China – China has begun a crackdown on the unauthorised mining, selling and recycling of rare earth metals, reports ‘China Daily’. The initiative is scheduled to run until November 15.
It has been estimated that illegal rare earth ore production in China – the world’s top producer – grew to 40 000 tons in 2012, with government officials seizing 14 illegal shipments between 2011 and 2012, as well as closing 14 illegal mines. Exports from the country steadily declined between 2009 and 2012; however, despite setting 2013 production quotas that are half of 2012 levels, rare earth metal exports have surged 600% year on year.
The new regulations impose tougher penalties for unauthorised virgin ore production, increase inspections, and place new reporting requirements on used electronics destined for rare earth metal recovery through smelting. While China controls approximately 23% of the world’s rare earth metal reserves, which are critical to the production of batteries, magnets, integrated circuits and numerous other products, it is responsible for approximately 95% of global output.
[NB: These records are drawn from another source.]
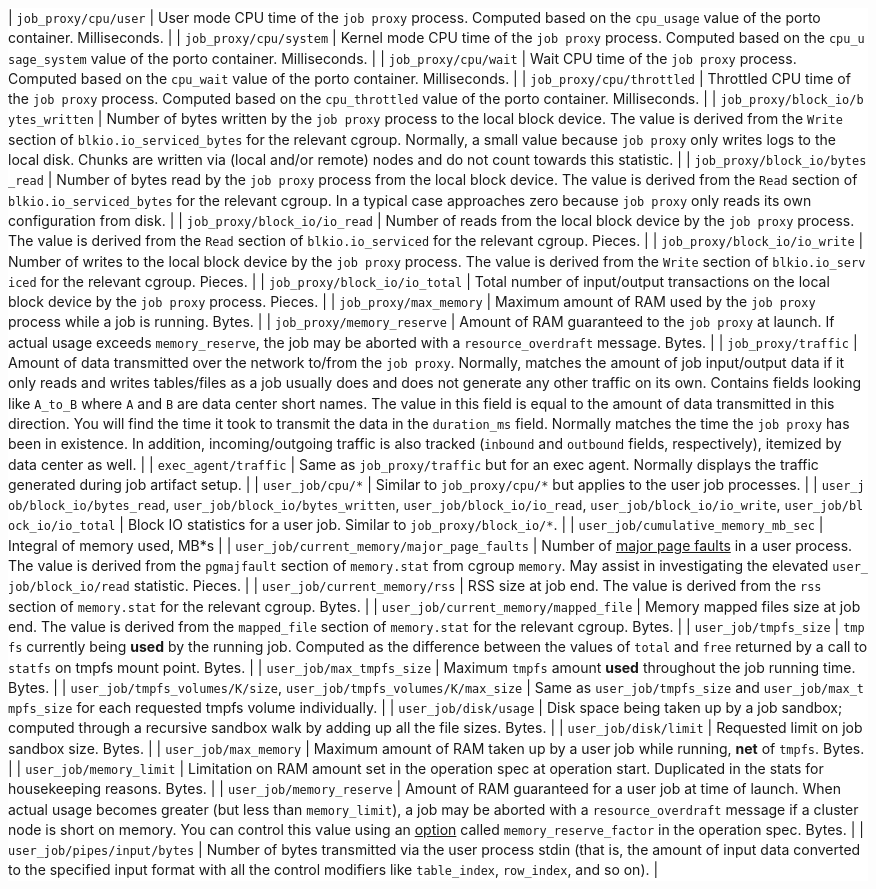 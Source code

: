 | `job_proxy/cpu/user` | User mode CPU time of the `job proxy` process. Computed based on the `cpu_usage` value of the porto container. Milliseconds. |
| `job_proxy/cpu/system` | Kernel mode CPU time of the `job proxy` process. Computed based on the `cpu_usage_system` value of the porto container. Milliseconds. |
| `job_proxy/cpu/wait` | Wait CPU time of the `job proxy` process. Computed based on the `cpu_wait` value of the porto container. Milliseconds. |
| `job_proxy/cpu/throttled` | Throttled CPU time of the `job proxy` process. Computed based on the `cpu_throttled` value of the porto container. Milliseconds. |
| `job_proxy/block_io/bytes_written` | Number of bytes written by the `job proxy` process to the local block device. The value is derived from the `Write` section of `blkio.io_serviced_bytes` for the relevant cgroup. Normally, a small value because `job proxy` only writes logs to the local disk. Chunks are written via (local and/or remote) nodes and do not count towards this statistic. |
| `job_proxy/block_io/bytes_read` | Number of bytes read by the `job proxy` process from the local block device. The value is derived from the `Read` section of `blkio.io_serviced_bytes` for the relevant cgroup. In a typical case approaches zero because `job proxy` only reads its own configuration from disk. |
| `job_proxy/block_io/io_read` | Number of reads from the local block device by the `job proxy` process. The value is derived from the `Read` section of `blkio.io_serviced` for the relevant cgroup. Pieces. |
| `job_proxy/block_io/io_write` | Number of writes to the local block device by the `job proxy` process. The value is derived from the `Write` section of `blkio.io_serviced` for the relevant cgroup. Pieces. |
| `job_proxy/block_io/io_total` | Total number of input/output transactions on the local block device by the `job proxy` process. Pieces. |
| `job_proxy/max_memory` | Maximum amount of RAM used by the `job proxy` process while a job is running. Bytes. |
| `job_proxy/memory_reserve` | Amount of RAM guaranteed to the `job proxy` at launch. If actual usage exceeds `memory_reserve`, the job may be aborted with a `resource_overdraft` message. Bytes. |
| `job_proxy/traffic` | Amount of data transmitted over the network to/from the `job proxy`. Normally, matches the amount of job input/output data if it only reads and writes tables/files as a job usually does and does not generate any other traffic on its own. Contains fields looking like `A_to_B` where `A` and `B` are data center short names. The value in this field is equal to the amount of data transmitted in this direction. You will find the time it took to transmit the data in the `duration_ms` field. Normally matches the time the `job proxy` has been in existence. In addition, incoming/outgoing traffic is also tracked (`inbound` and `outbound` fields, respectively), itemized by data center as well. |
| `exec_agent/traffic` | Same as `job_proxy/traffic` but for an exec agent. Normally displays the traffic generated during job artifact setup. |
| `user_job/cpu/*` | Similar to `job_proxy/cpu/*` but applies to the user job processes. |
| `user_job/block_io/bytes_read`, `user_job/block_io/bytes_written`, `user_job/block_io/io_read`, `user_job/block_io/io_write`, `user_job/block_io/io_total` | Block IO statistics for a user job. Similar to `job_proxy/block_io/*`. |
| `user_job/cumulative_memory_mb_sec` | Integral of memory used, MB*s |
| `user_job/current_memory/major_page_faults` | Number of [major page faults](https://en.wikipedia.org/wiki/Page_fault#Major) in a user process. The value is derived from the `pgmajfault` section of `memory.stat` from cgroup `memory`. May assist in investigating the elevated `user_job/block_io/read` statistic. Pieces. |
| `user_job/current_memory/rss` | RSS size at job end. The value is derived from the `rss` section of `memory.stat` for the relevant cgroup. Bytes. |
| `user_job/current_memory/mapped_file` | Memory mapped files size at job end. The value is derived from the `mapped_file` section of `memory.stat` for the relevant cgroup. Bytes. |
| `user_job/tmpfs_size` | `tmpfs` currently being **used** by the running job. Computed as the difference between the values of `total` and `free` returned by a call to `statfs` on tmpfs mount point. Bytes. |
| `user_job/max_tmpfs_size` | Maximum `tmpfs` amount **used** throughout the job running time. Bytes. |
| `user_job/tmpfs_volumes/K/size`, `user_job/tmpfs_volumes/K/max_size` | Same as `user_job/tmpfs_size` and `user_job/max_tmpfs_size` for each requested tmpfs volume individually. |
| `user_job/disk/usage` | Disk space being taken up by a job sandbox; computed through a recursive sandbox walk by adding up all the file sizes. Bytes. |
| `user_job/disk/limit` | Requested limit on job sandbox size. Bytes. |
| `user_job/max_memory` | Maximum amount of RAM taken up by a user job while running, **net** of `tmpfs`. Bytes. |
| `user_job/memory_limit` | Limitation on RAM amount set in the operation spec at operation start. Duplicated in the stats for housekeeping reasons. Bytes. |
| `user_job/memory_reserve` | Amount of RAM guaranteed for a user job at time of launch. When actual usage becomes greater (but less than `memory_limit`), a job may be aborted with a `resource_overdraft` message if a cluster node is short on memory. You can control this value using an [option](../../../user-guide/data-processing/operations/operations-options.md) called `memory_reserve_factor` in the operation spec. Bytes. |
| `user_job/pipes/input/bytes` | Number of bytes transmitted via the user process stdin (that is, the amount of input data converted to the specified input format with all the control modifiers like `table_index`, `row_index`, and so on). | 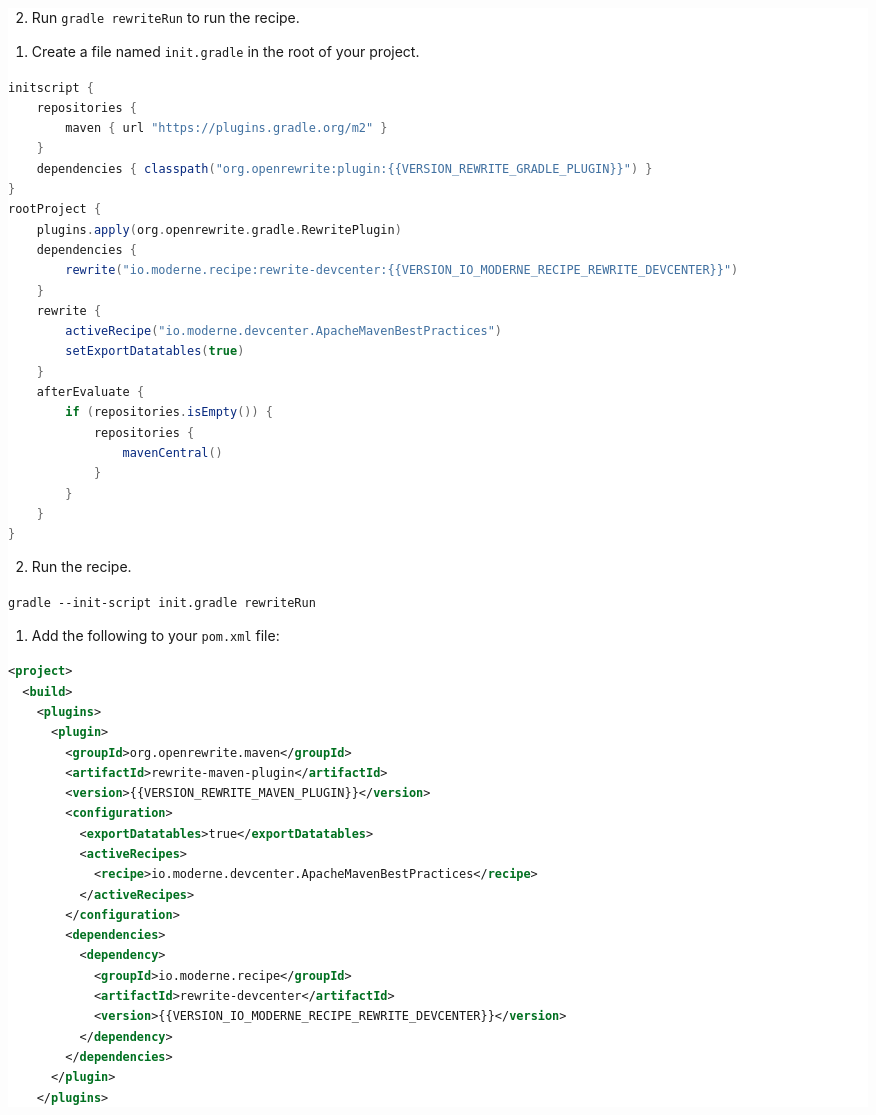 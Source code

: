 2. Run `gradle rewriteRun` to run the recipe.
</TabItem>

<TabItem value="gradle-init-script" label="Gradle init script">

1. Create a file named `init.gradle` in the root of your project.

```groovy title="init.gradle"
initscript {
    repositories {
        maven { url "https://plugins.gradle.org/m2" }
    }
    dependencies { classpath("org.openrewrite:plugin:{{VERSION_REWRITE_GRADLE_PLUGIN}}") }
}
rootProject {
    plugins.apply(org.openrewrite.gradle.RewritePlugin)
    dependencies {
        rewrite("io.moderne.recipe:rewrite-devcenter:{{VERSION_IO_MODERNE_RECIPE_REWRITE_DEVCENTER}}")
    }
    rewrite {
        activeRecipe("io.moderne.devcenter.ApacheMavenBestPractices")
        setExportDatatables(true)
    }
    afterEvaluate {
        if (repositories.isEmpty()) {
            repositories {
                mavenCentral()
            }
        }
    }
}
```

2. Run the recipe.

```shell title="shell"
gradle --init-script init.gradle rewriteRun
```

</TabItem>
<TabItem value="maven" label="Maven POM">

1. Add the following to your `pom.xml` file:

```xml title="pom.xml"
<project>
  <build>
    <plugins>
      <plugin>
        <groupId>org.openrewrite.maven</groupId>
        <artifactId>rewrite-maven-plugin</artifactId>
        <version>{{VERSION_REWRITE_MAVEN_PLUGIN}}</version>
        <configuration>
          <exportDatatables>true</exportDatatables>
          <activeRecipes>
            <recipe>io.moderne.devcenter.ApacheMavenBestPractices</recipe>
          </activeRecipes>
        </configuration>
        <dependencies>
          <dependency>
            <groupId>io.moderne.recipe</groupId>
            <artifactId>rewrite-devcenter</artifactId>
            <version>{{VERSION_IO_MODERNE_RECIPE_REWRITE_DEVCENTER}}</version>
          </dependency>
        </dependencies>
      </plugin>
    </plugins>
```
In 2009, it began limiting rare earth output to both regulate its long-term supply of these resources and to drive up the price for Chinese producers. Japan, the USA and the EU have all announced new rare earth production ventures, both from virgin and recycling sources.
The US Department of Energy recently announced an investment of US$ 120 million to study rare earth recovery processes at the Ames National Lab in Iowa.